***** Data under study *****

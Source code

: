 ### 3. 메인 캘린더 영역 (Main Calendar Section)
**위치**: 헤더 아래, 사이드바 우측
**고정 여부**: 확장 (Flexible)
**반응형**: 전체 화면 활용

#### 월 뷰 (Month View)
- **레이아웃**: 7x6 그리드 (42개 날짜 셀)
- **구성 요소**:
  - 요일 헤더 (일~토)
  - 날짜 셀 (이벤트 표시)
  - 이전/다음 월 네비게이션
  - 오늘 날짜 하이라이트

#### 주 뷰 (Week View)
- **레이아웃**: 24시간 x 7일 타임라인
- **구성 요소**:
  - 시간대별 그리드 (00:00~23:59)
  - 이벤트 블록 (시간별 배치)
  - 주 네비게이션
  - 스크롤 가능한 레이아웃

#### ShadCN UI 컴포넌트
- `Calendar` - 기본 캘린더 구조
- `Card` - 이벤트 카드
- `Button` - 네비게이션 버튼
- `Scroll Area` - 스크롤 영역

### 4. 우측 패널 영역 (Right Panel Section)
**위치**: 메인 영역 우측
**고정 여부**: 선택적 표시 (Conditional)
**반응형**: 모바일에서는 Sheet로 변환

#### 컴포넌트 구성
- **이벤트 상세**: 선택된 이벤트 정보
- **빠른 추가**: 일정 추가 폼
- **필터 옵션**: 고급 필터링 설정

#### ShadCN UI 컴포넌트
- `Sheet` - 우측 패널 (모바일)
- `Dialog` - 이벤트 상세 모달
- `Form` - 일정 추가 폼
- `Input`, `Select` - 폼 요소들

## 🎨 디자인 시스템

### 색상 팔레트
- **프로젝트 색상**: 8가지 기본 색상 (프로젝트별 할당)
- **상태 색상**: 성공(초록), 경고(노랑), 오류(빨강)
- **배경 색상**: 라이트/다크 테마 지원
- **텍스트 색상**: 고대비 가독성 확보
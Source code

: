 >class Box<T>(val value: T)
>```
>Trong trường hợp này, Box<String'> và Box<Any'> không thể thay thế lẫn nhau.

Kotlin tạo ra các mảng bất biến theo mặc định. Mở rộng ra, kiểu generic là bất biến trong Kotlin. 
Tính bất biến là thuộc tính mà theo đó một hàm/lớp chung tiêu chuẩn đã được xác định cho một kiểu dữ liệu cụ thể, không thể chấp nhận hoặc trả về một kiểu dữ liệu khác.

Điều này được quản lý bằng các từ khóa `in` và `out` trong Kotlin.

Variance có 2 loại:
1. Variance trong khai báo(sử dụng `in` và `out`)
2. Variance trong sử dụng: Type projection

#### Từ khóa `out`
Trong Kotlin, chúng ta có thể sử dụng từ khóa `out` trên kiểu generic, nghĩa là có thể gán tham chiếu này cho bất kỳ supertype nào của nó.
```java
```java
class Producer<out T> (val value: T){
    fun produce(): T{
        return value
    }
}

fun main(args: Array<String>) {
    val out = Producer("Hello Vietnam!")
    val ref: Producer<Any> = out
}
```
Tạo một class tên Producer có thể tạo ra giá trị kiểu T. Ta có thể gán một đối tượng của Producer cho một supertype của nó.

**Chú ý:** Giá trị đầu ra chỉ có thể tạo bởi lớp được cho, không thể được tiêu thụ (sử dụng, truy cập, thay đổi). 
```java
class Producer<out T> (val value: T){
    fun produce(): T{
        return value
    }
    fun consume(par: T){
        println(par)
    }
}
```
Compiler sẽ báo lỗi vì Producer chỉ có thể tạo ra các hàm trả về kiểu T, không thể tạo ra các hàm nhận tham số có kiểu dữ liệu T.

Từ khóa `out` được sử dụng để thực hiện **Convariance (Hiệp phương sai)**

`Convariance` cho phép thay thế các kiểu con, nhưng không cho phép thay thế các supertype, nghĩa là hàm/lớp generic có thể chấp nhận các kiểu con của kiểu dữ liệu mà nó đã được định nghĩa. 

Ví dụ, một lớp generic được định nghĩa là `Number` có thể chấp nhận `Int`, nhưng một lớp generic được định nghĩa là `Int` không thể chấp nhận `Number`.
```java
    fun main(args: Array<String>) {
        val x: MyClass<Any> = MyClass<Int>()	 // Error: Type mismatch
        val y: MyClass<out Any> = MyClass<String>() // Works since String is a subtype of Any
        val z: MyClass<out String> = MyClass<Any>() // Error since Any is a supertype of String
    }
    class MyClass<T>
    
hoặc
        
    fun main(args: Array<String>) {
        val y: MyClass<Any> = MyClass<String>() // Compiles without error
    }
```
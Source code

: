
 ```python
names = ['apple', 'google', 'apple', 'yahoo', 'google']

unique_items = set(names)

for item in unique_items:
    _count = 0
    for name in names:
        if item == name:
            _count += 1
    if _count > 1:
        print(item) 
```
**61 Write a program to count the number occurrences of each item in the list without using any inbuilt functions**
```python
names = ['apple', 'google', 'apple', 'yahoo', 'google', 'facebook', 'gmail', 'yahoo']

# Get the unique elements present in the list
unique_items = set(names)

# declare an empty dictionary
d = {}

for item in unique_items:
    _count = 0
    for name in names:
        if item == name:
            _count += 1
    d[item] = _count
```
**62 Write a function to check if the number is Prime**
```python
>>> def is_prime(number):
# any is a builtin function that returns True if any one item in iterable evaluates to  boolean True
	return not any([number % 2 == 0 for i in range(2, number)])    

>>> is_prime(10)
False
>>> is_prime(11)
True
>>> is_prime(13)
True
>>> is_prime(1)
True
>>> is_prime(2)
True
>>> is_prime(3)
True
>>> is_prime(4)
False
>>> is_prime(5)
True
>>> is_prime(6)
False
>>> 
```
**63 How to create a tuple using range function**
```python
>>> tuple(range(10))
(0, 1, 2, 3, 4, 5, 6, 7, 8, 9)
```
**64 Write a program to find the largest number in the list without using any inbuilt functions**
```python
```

*****

What this task involves -
Transcribe the entire listing above.

Exercise solution -
Source code

: ### 3. 메인 캘린더 영역 (Main Calendar Section)
**위치**: 헤더 아래, 사이드바 우측
**고정 여부**: 확장 (Flexible)
**반응형**: 전체 화면 활용

#### 월 뷰 (Month View)
- **레이아웃**: 7x6 그리드 (42개 날짜 셀)
- **구성 요소**:
  - 요일 헤더 (일~토)
  - 날짜 셀 (이벤트 표시)
  - 이전/다음 월 네비게이션
  - 오늘 날짜 하이라이트

#### 주 뷰 (Week View)
- **레이아웃**: 24시간 x 7일 타임라인
- **구성 요소**:
  - 시간대별 그리드 (00:00~23:59)
  - 이벤트 블록 (시간별 배치)
  - 주 네비게이션
  - 스크롤 가능한 레이아웃

#### ShadCN UI 컴포넌트
- `Calendar` - 기본 캘린더 구조
- `Card` - 이벤트 카드
- `Button` - 네비게이션 버튼
- `Scroll Area` - 스크롤 영역

### 4. 우측 패널 영역 (Right Panel Section)
**위치**: 메인 영역 우측
**고정 여부**: 선택적 표시 (Conditional)
**반응형**: 모바일에서는 Sheet로 변환

#### 컴포넌트 구성
- **이벤트 상세**: 선택된 이벤트 정보
- **빠른 추가**: 일정 추가 폼
- **필터 옵션**: 고급 필터링 설정

#### ShadCN UI 컴포넌트
- `Sheet` - 우측 패널 (모바일)
- `Dialog` - 이벤트 상세 모달
- `Form` - 일정 추가 폼
- `Input`, `Select` - 폼 요소들

## 🎨 디자인 시스템

### 색상 팔레트
- **프로젝트 색상**: 8가지 기본 색상 (프로젝트별 할당)
- **상태 색상**: 성공(초록), 경고(노랑), 오류(빨강)
- **배경 색상**: 라이트/다크 테마 지원
- **텍스트 색상**: 고대비 가독성 확보
Source code

: >class Box<T>(val value: T)
>```
>Trong trường hợp này, Box<String'> và Box<Any'> không thể thay thế lẫn nhau.

Kotlin tạo ra các mảng bất biến theo mặc định. Mở rộng ra, kiểu generic là bất biến trong Kotlin. 
Tính bất biến là thuộc tính mà theo đó một hàm/lớp chung tiêu chuẩn đã được xác định cho một kiểu dữ liệu cụ thể, không thể chấp nhận hoặc trả về một kiểu dữ liệu khác.

Điều này được quản lý bằng các từ khóa `in` và `out` trong Kotlin.

Variance có 2 loại:
1. Variance trong khai báo(sử dụng `in` và `out`)
2. Variance trong sử dụng: Type projection

#### Từ khóa `out`
Trong Kotlin, chúng ta có thể sử dụng từ khóa `out` trên kiểu generic, nghĩa là có thể gán tham chiếu này cho bất kỳ supertype nào của nó.
```java
```java
class Producer<out T> (val value: T){
    fun produce(): T{
        return value
    }
}

fun main(args: Array<String>) {
    val out = Producer("Hello Vietnam!")
    val ref: Producer<Any> = out
}
```
Tạo một class tên Producer có thể tạo ra giá trị kiểu T. Ta có thể gán một đối tượng của Producer cho một supertype của nó.

**Chú ý:** Giá trị đầu ra chỉ có thể tạo bởi lớp được cho, không thể được tiêu thụ (sử dụng, truy cập, thay đổi). 
```java
class Producer<out T> (val value: T){
    fun produce(): T{
        return value
    }
    fun consume(par: T){
        println(par)
    }
}
```
Compiler sẽ báo lỗi vì Producer chỉ có thể tạo ra các hàm trả về kiểu T, không thể tạo ra các hàm nhận tham số có kiểu dữ liệu T.

Từ khóa `out` được sử dụng để thực hiện **Convariance (Hiệp phương sai)**

`Convariance` cho phép thay thế các kiểu con, nhưng không cho phép thay thế các supertype, nghĩa là hàm/lớp generic có thể chấp nhận các kiểu con của kiểu dữ liệu mà nó đã được định nghĩa. 

Ví dụ, một lớp generic được định nghĩa là `Number` có thể chấp nhận `Int`, nhưng một lớp generic được định nghĩa là `Int` không thể chấp nhận `Number`.
```java
    fun main(args: Array<String>) {
        val x: MyClass<Any> = MyClass<Int>()	 // Error: Type mismatch
        val y: MyClass<out Any> = MyClass<String>() // Works since String is a subtype of Any
        val z: MyClass<out String> = MyClass<Any>() // Error since Any is a supertype of String
    }
    class MyClass<T>
    
hoặc
        
    fun main(args: Array<String>) {
        val y: MyClass<Any> = MyClass<String>() // Compiles without error
    }
```
Source code

:
 ```python
names = ['apple', 'google', 'apple', 'yahoo', 'google']

unique_items = set(names)

for item in unique_items:
    _count = 0
    for name in names:
        if item == name:
            _count += 1
    if _count > 1:
        print(item) 
```
**61 Write a program to count the number occurrences of each item in the list without using any inbuilt functions**
```python
names = ['apple', 'google', 'apple', 'yahoo', 'google', 'facebook', 'gmail', 'yahoo']

# Get the unique elements present in the list
unique_items = set(names)

# declare an empty dictionary
d = {}

for item in unique_items:
    _count = 0
    for name in names:
        if item == name:
            _count += 1
    d[item] = _count
```
**62 Write a function to check if the number is Prime**
```python
>>> def is_prime(number):
# any is a builtin function that returns True if any one item in iterable evaluates to  boolean True
	return not any([number % 2 == 0 for i in range(2, number)])    

>>> is_prime(10)
False
>>> is_prime(11)
True
>>> is_prime(13)
True
>>> is_prime(1)
True
>>> is_prime(2)
True
>>> is_prime(3)
True
>>> is_prime(4)
False
>>> is_prime(5)
True
>>> is_prime(6)
False
>>> 
```
**63 How to create a tuple using range function**
```python
>>> tuple(range(10))
(0, 1, 2, 3, 4, 5, 6, 7, 8, 9)
```
**64 Write a program to find the largest number in the list without using any inbuilt functions**
```python
```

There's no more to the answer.